Dichos métodos tienen la ventaja de estar basados en el conocimiento de los agricultores —aunque muchas veces se encuentren influenciados por la presión que ejercen las casas comerciales para que adquieran insumos agrícolas costosos— y, por lo tanto, son más accesibles a los agricultores pobres, en comparación con tecnologías más caras, que con frecuencia no han ayudado en el pasado.

El ingeniero Abelardo Calderón —jefe del Laboratorio de Fisiología Vegetal de la Universidad Agraria La Molina— señala, por ejemplo, que se debe capacitar a los agricultores en el uso de abonos orgánicos.

«La planta se enferma cuando hay un desbalance en su nutrición. Pero si hay un balance entre las proteínas que produce y las proteínas que degrada, la producción será uniforme. Esa es una forma, también, de mejorar sus rendimientos».

Otra forma de lograr mejores rendimientos se da a través de la rotación de cultivos, policultivos, cultivos de cobertura (plantas que se siembran para cubrir el suelo) y el uso del control biológico para regular, efectivamente, las poblaciones de insectos y malezas que están siendo elegidas como blanco por la industria de la biotecnología. Una desventaja en el uso de semilla transgénica es que promueve el monocultivo —se siembran extensas áreas de un solo cultivo, para garantizar que se obtenga la rentabilidad esperada—, y bajo esas condiciones será más difícil para los agricultores utilizar métodos alternativos.

Según el informe anual 2009 del ISAAA2, hasta el año 2009, la superficie ocupada por cultivos transgénicos era de 134 millones de hectáreas: 2.7% de un total de 4,900 millones de hectáreas de tierras agrícolas en todo el mundo. En Europa, la superficie de tierras agrícolas dedicadas a los cultivos transgénicos se redujo en un 23% entre 2008 y 2010. Hoy por hoy, más del 60% de la población de este continente está en contra de la siembra de este tipo de cultivos. En la recta final de la campaña electoral, los candidatos a la presidencia se han pronunciado al respecto.

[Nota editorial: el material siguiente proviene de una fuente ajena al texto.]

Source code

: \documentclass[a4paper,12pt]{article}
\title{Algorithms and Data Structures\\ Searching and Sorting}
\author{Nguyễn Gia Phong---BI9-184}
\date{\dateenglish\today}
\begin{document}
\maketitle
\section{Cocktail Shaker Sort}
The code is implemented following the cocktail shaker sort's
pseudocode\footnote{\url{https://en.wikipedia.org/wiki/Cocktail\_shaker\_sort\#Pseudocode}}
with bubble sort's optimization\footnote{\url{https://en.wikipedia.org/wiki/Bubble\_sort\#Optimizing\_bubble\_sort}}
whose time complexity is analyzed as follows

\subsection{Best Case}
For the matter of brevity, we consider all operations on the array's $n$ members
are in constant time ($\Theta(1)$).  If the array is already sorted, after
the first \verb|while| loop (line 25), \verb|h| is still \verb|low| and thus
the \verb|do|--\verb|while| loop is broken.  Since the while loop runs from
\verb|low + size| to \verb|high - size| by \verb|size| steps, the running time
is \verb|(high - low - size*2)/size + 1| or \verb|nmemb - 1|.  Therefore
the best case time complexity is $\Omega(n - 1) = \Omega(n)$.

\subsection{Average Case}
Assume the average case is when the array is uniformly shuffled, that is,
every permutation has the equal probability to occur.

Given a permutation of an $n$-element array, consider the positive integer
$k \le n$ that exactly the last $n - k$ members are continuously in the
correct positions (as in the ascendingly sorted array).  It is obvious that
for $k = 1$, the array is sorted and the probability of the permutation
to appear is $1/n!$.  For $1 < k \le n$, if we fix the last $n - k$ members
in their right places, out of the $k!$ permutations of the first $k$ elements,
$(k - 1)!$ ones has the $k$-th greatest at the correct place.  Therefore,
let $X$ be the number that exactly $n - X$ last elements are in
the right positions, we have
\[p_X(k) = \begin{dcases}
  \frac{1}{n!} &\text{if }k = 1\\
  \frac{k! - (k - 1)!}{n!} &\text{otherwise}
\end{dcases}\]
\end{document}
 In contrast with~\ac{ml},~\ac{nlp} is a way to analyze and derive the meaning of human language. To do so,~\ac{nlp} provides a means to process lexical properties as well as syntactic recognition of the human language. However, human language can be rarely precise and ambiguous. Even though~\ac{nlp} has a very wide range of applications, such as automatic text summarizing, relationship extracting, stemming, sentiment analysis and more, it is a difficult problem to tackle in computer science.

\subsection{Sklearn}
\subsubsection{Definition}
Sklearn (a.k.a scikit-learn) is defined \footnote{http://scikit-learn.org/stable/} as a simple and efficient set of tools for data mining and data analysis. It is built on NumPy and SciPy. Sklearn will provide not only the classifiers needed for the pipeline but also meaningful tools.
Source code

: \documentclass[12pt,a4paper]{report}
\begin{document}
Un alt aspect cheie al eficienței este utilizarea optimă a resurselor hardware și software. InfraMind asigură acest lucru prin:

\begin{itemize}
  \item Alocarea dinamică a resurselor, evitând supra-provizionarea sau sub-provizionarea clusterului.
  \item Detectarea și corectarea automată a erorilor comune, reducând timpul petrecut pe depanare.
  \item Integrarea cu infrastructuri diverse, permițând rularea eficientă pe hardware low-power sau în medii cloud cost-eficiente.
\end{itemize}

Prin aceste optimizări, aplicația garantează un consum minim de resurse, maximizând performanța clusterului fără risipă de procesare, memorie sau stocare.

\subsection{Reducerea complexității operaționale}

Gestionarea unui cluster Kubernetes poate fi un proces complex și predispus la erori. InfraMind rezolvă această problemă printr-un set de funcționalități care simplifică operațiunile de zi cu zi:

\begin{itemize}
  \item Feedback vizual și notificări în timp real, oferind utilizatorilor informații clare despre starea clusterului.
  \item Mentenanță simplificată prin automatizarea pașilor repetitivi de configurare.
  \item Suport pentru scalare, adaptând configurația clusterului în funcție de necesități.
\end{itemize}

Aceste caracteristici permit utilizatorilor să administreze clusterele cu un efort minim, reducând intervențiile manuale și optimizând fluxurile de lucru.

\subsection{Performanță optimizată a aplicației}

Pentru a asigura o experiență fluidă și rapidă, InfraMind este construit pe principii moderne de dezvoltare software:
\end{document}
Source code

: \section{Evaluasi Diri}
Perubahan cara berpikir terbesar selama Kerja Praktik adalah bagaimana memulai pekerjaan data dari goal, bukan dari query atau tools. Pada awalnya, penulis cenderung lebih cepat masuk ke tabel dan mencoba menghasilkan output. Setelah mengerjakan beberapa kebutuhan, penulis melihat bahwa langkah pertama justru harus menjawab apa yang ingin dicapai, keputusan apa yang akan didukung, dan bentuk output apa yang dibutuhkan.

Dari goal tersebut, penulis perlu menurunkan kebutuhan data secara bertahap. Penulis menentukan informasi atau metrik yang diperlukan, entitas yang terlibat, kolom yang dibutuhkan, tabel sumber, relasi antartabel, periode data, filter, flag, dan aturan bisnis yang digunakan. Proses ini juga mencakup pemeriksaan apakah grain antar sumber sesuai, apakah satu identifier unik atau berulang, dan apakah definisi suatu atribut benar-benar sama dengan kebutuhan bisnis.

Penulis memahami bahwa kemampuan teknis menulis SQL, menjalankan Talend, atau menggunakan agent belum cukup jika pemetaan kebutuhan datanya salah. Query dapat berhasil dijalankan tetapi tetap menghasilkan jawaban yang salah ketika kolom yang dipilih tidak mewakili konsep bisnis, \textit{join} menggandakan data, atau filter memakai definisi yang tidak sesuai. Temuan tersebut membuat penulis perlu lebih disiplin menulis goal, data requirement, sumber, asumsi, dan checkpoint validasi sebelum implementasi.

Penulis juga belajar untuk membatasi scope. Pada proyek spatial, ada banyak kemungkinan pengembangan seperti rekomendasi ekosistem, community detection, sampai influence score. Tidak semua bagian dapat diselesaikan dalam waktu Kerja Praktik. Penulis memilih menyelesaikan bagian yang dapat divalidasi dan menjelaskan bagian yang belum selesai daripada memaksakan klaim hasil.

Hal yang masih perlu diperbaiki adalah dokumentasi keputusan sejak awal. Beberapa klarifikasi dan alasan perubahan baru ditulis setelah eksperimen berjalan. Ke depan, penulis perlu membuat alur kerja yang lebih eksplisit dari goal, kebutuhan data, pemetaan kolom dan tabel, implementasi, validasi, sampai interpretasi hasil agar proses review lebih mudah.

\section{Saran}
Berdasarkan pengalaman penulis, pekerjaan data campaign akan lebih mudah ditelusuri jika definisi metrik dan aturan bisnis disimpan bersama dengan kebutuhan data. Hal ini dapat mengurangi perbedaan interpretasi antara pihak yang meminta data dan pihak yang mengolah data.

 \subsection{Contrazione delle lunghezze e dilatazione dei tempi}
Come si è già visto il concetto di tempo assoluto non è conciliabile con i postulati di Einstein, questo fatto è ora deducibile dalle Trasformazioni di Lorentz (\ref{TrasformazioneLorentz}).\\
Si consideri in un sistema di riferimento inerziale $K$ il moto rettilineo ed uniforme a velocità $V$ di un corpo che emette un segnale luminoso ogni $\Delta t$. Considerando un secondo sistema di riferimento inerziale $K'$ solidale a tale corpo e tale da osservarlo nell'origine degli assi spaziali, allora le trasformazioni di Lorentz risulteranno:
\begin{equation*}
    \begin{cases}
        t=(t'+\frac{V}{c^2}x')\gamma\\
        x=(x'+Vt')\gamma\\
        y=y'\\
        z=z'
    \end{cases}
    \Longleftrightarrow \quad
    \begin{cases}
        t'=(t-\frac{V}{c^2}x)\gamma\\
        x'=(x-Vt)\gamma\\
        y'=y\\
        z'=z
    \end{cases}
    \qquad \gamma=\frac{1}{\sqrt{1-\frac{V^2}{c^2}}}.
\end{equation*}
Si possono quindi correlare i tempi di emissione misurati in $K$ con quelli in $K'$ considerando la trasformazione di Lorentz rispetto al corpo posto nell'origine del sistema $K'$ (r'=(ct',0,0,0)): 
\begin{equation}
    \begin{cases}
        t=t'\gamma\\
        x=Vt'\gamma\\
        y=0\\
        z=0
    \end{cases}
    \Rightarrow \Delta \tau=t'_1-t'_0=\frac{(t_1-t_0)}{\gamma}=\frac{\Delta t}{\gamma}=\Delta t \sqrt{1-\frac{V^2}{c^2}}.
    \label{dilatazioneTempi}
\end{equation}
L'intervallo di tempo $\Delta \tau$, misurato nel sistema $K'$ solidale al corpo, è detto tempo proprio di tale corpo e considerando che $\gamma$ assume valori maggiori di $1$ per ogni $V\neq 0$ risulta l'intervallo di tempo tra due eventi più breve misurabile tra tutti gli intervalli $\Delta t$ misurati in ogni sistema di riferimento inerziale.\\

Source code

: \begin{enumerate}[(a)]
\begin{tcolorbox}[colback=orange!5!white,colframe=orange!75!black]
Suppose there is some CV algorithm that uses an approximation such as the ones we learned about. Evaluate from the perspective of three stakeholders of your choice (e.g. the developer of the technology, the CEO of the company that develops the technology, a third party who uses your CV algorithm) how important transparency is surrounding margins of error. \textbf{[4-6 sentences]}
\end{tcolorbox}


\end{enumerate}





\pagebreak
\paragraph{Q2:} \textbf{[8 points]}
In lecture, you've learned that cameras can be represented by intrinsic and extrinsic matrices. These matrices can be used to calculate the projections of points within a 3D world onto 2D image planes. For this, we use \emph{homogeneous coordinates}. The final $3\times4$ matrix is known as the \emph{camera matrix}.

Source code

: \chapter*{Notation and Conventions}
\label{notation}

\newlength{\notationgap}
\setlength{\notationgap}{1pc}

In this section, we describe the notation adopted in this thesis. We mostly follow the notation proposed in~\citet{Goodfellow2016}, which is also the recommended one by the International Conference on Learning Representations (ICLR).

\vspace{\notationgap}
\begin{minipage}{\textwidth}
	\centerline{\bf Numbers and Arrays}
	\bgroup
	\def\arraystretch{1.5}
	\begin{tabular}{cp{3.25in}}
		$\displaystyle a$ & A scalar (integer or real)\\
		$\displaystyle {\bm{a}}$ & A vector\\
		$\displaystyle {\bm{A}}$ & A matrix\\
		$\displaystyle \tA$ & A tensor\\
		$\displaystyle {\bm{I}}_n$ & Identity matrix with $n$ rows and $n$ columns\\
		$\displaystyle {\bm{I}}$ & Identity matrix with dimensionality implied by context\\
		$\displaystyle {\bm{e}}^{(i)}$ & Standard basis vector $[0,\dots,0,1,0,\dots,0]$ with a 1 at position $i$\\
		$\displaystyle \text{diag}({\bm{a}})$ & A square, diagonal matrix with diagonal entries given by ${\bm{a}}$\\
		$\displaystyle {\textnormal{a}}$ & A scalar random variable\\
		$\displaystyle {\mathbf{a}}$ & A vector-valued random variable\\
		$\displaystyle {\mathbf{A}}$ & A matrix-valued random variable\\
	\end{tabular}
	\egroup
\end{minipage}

Durante su presentación en la Convención Nacional del Agro (Conveagro), el candidato Ollanta Humala calificó la autorización del ingreso de estas semillas como una «dependencia peligrosa que beneficia a cinco grandes transnacionales», y manifestó su franca oposición a la norma. Por su parte, la candidata Keiko Fujimori planteó una moratoria de tres años para prohibir los transgénicos en el Perú, como medida para preservar la biodiversidad nacional hasta conocer los verdaderos efectos de este tipo de cultivos.

Así las cosas, que el gobierno de García haya autorizado el ingreso de estas semillas entre gallos y medianoche, y cuando ya está de salida, resulta, por lo menos, sospechoso. El pedido de moratoria hecho por diversos especialistas —ingenieros, abogados, dirigentes agrarios, médicos, gastrónomos, etc.—, y por el mismo sindicato del INIA, se sustenta en lo poco que conocemos de los efectos de la siembra de esta semilla y en el hecho de que, como se ha señalado líneas arriba, no es la solución al problema de baja productividad para los agricultores, ni mucho menos garantiza la seguridad alimentaria en el país.

Notas

1 Failure to yield: Evaluating the performance of genetically engineered crops. Doug Gurian- Sherman. EE.UU., 2009.

2 Servicio Internacional para la Adquisición de Aplicaciones AgroBiotecnológicas (ISAAA, por sus siglas en inglés). EE.UU.

3 ¿Quién se beneficia con los cultivos transgénicos? Una industria fundada en mitos. Amigos de la Tierra Internacional. Holanda, 2011.